A Texas man is likely to be released from custody Tuesday, nearly 20 years after he was imprisoned for two murders that he and his supporters say he did not commit.
Daniel Villegas' case has galvanized support among hundreds of people in El Paso — including two men who survived the shooting and the foreman of the jury that convicted him — and has drawn national attention to the number of suspects who falsely confess to crimes.
Villegas, now 36, has been serving a life prison term since a jury convicted him in 1995 of killing Robert England, 18, and Armando Lazo, 17.
An appellate court vacated the conviction in December, and on Monday, District Judge Sam Medrano set a bond hearing for Tuesday. The judge has indicated that he will consider Villegas' request to be released on bond while the district attorney decides whether to seek a new trial.
Villegas' attorney, Joe Aureliano Spencer Jr., said he would ask that Villegas be released on a personal recognizance bond.
"He's certainty not a danger to the community," Spencer said.
Villegas' supporters hope the district attorney will decline to seek another trial — a decision that would end an odyssey that turned a boastful teenager with a third-grade reading level into a national emblem for justice.
"It's been a struggle," said John Mimbela, an El Paso businessman who took on Villegas' case seven years ago and has financed much of his unusual appeal. "We could make history."
El Paso County Dist. Atty. Jaime Esparza, who was newly elected to his position at the time of Villegas' conviction and tried the case personally, did not return a phone call Monday seeking comment. He has told The Times in the past that Villegas received a fair trial.
His spokeswoman, Renee Railey, said prosecutors would need to "look at the case pretty hard" before determining whether to bring it to trial again, or dismiss the charges against Villegas.
"We're not close to that decision," she said.
The drive-by killings took place in spring 1993. Police painted the crime as the work of a gang against a rival.
The only physical evidence was shell casings. Villegas' conviction was based almost entirely on his one-page, dictated confession, which did not match the facts of the case in numerous ways. For example, Villegas claimed that he was riding that night in a car driven by a man who was in prison at the time. Villegas said the car was white; it was red.

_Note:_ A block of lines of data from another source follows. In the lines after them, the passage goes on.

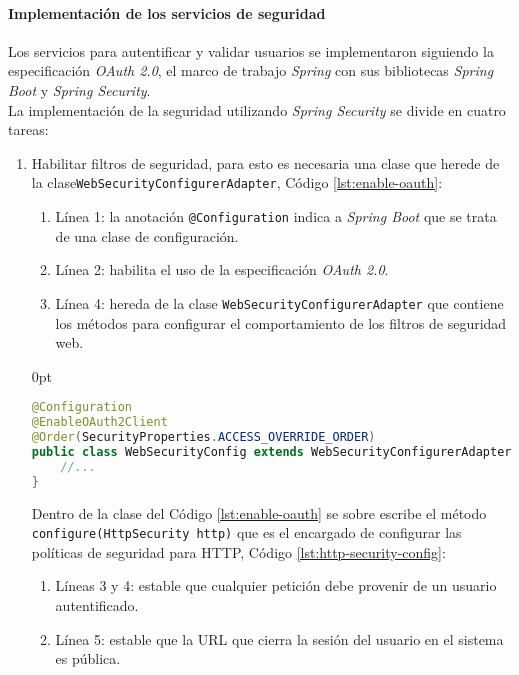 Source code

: \paragraph{Implementación de los servicios de seguridad\\}
Los servicios para autentificar y validar usuarios se implementaron siguiendo la especificación \textit{OAuth 2.0}, el marco de trabajo \textit{Spring} con sus bibliotecas \textit{Spring Boot} y \textit{Spring Security}.\\
La implementación de la seguridad utilizando \textit{Spring Security} se divide en cuatro tareas:
\begin{enumerate}
	\item Habilitar filtros de seguridad, para esto es necesaria una clase que herede de la clase\linebreak\texttt{WebSecurityConfigurerAdapter}, Código \ref{lst:enable-oauth}:
	\begin{enumerate}
		\item Línea 1: la anotación \texttt{@Configuration} indica a \textit{Spring Boot} que se trata de una clase de configuración.
		\item Línea 2: habilita el uso de la especificación \textit{OAuth 2.0}.
		\item Línea 4: hereda de la clase \texttt{WebSecurityConfigurerAdapter} que contiene los métodos para configurar el comportamiento de los filtros de seguridad web.
	\end{enumerate}
\begin{adjustwidth}{\listingfixwidth}{0pt}
\begin{lstlisting}[language=Java, caption={Clase para habilitar los filtros de seguridad.}, captionpos=b, label={lst:enable-oauth}]
@Configuration
@EnableOAuth2Client
@Order(SecurityProperties.ACCESS_OVERRIDE_ORDER)
public class WebSecurityConfig extends WebSecurityConfigurerAdapter{
	//...
}
\end{lstlisting}
\end{adjustwidth}
	Dentro de la clase del Código \ref{lst:enable-oauth} se sobre escribe el método \texttt{configure(HttpSecurity http)} que es el encargado de configurar las políticas de seguridad para HTTP, Código \ref{lst:http-security-config}:
	\begin{enumerate}
		\item Líneas 3 y 4: estable que cualquier petición debe provenir de un usuario autentificado.
		\item Línea 5: estable que la URL que cierra la sesión del usuario en el sistema es pública.

\end{enumerate}
\end{enumerate}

Authorities also knew that Villegas had bragged to a cousin about carrying out the killings with a shotgun; in fact, a small-caliber handgun had been used. Villegas, a dropout who lived in a poor, rough neighborhood, was known for glamorizing the street life, though he had never been booked for a crime more serious than a curfew violation.
Villegas, then 16, recanted his confession quickly, and reported that he had been badgered into delivering it — told that he would be raped in prison if he did not confess, that he would receive the death penalty and that the police would carry it out personally. The confession stood, however.
Villegas' case drew the support of numerous legal professionals and advocates, including the Center on Wrongful Convictions of Youth at the Northwestern University School of Law.
The center says false confessions are more common than the public understands, particularly among juvenile suspects who wilt under police questioning.
An appellate court found recently that Villegas did not have adequate counsel during his trial. Among the witnesses not called in his defense was a young woman who was prepared to testify that Villegas was baby-sitting at the time of the shooting, according to court documents.
There have been 1,284 exonerations nationwide since 1989, including 158 that involved false confessions, according to the National Registry of Exonerations.
If Villegas is exonerated, he would be eligible for compensation. Texas pays exonerees $80,000 per year spent in prison, plus a monthly annuity and other benefits.
Villegas could also file a lawsuit against police and the city of El Paso.